From probing opportunities to harvest tidal energy in Cook Inlet, to the installation of Tesla batteries in Soldotna, to interest in building Alaska’s largest solar farm, the peninsula has renewable energy on the brain.
Cook InletKeeper and the Kachemak Bay Conservation Society on Nov. 15 hosted the first of their six-part “RePower the Peninsula” series. The seminars will examine how renewable energy resources can move beyond what the organizations say is a “monopolized” natural gas system. A separate seminar, held on Nov. 17, presented the findings of tidal energy research in Cook Inlet and was hosted by the Renewable Alaska Energy Project, or REAP — a nonprofit organization with a stated mission of developing renewable energy and energy efficiency in Alaska.
Both events featured subject matter experts, and both included Homer Electric Association’s Director of Strategic Services David Thomas as a keynote speaker to talk about the cooperative’s renewable ambitions. HEA supplies energy to roughly 24,600 customers on the Kenai Peninsula and is actively working to incorporate renewable energy resources. Among the stated goals of the RePower series is to examine “what’s at stake” in HEA’s 2022 election.

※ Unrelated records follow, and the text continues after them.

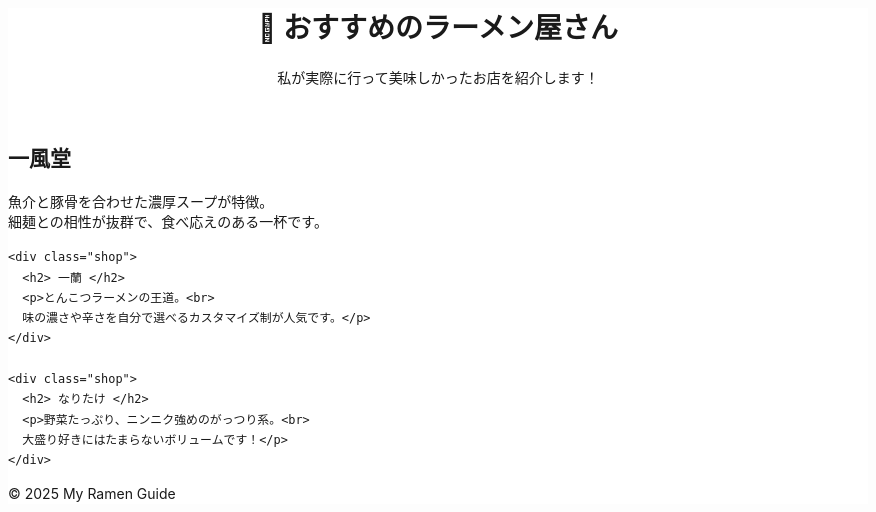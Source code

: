 <body>
  <header>
    <h1>🍜 おすすめのラーメン屋さん</h1>
    <p>私が実際に行って美味しかったお店を紹介します！</p>
  </header>

  <main>
    <div class="shop">
      <h2> 一風堂 </h2>
      <p>魚介と豚骨を合わせた濃厚スープが特徴。<br>
      細麺との相性が抜群で、食べ応えのある一杯です。</p>
    </div>

    <div class="shop">
      <h2> 一蘭 </h2>
      <p>とんこつラーメンの王道。<br>
      味の濃さや辛さを自分で選べるカスタマイズ制が人気です。</p>
    </div>

    <div class="shop">
      <h2> なりたけ </h2>
      <p>野菜たっぷり、ニンニク強めのがっつり系。<br>
      大盛り好きにはたまらないボリュームです！</p>
    </div>
  </main>

  <footer>
    <p>© 2025 My Ramen Guide</p>
  </footer>
</body>
</html>

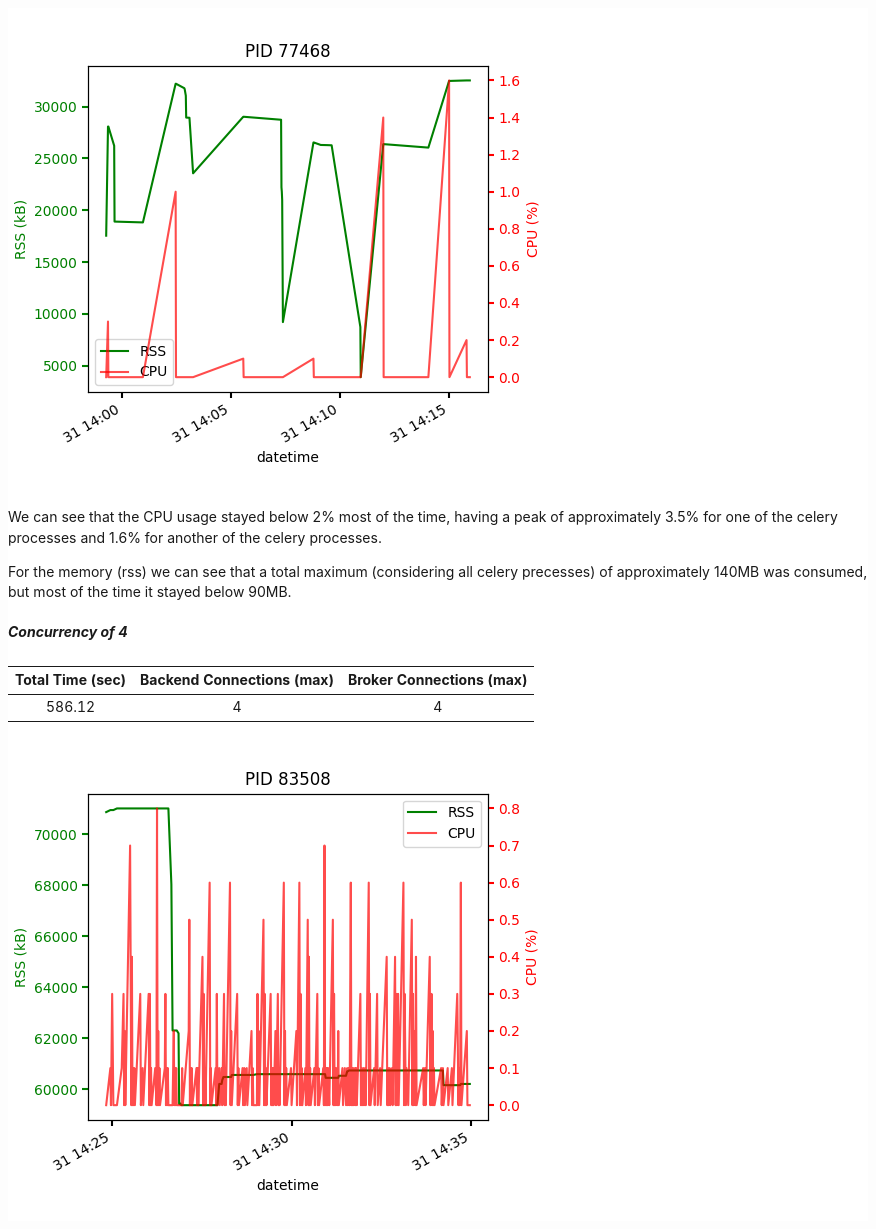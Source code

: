 ![PID 77468](../results/prefork/2/monitoring/plot-77468.png)

We can see that the CPU usage stayed below 2% most of the time, having a peak of approximately 3.5% for one of the celery processes and 1.6% for another of the celery processes.

For the memory (rss) we can see that a total maximum (considering all celery precesses) of approximately 140MB was consumed, but most of the time it stayed below 90MB.

##### _Concurrency of 4_

| Total Time (sec) | Backend Connections (max) | Broker Connections (max) |
| :---: | :---: | :---: |
| 586.12 | 4 | 4 |

![PID 83508](../results/prefork/4/monitoring/plot-83508.png)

An ‘ambitious’ renewables goal
The Homer Electric Board of Directors developed in 2020 a goal of achieving 50% renewable energy by 2025, which HEA Director of Strategic Services David Thomas said is “very ambitious” but aligns with steps HEA is already taking to become more renewable.
“It was a shift from what we think we’re probably going to do on the track we’re already on to a much more ambitious and aspirational goal,” Thomas said during the RePower seminar.
About 86% of HEA’s energy comes from natural gas while 14% comes from renewable energy. That includes 10% from the cooperative’s Bradley Lake Hydroelectric Plant, near Homer, and 4% from its Battle Creek Diversion Project, another hydroelectric project, Thomas said.
HEA is also pursuing a hydroelectric project at Grant Lake near Moose Pass, for which it has already received a permit. Construction of the 5 MW project would start in 2023 to be completed in 2026 and would generate about 18,600 megawatt hours of energy annually.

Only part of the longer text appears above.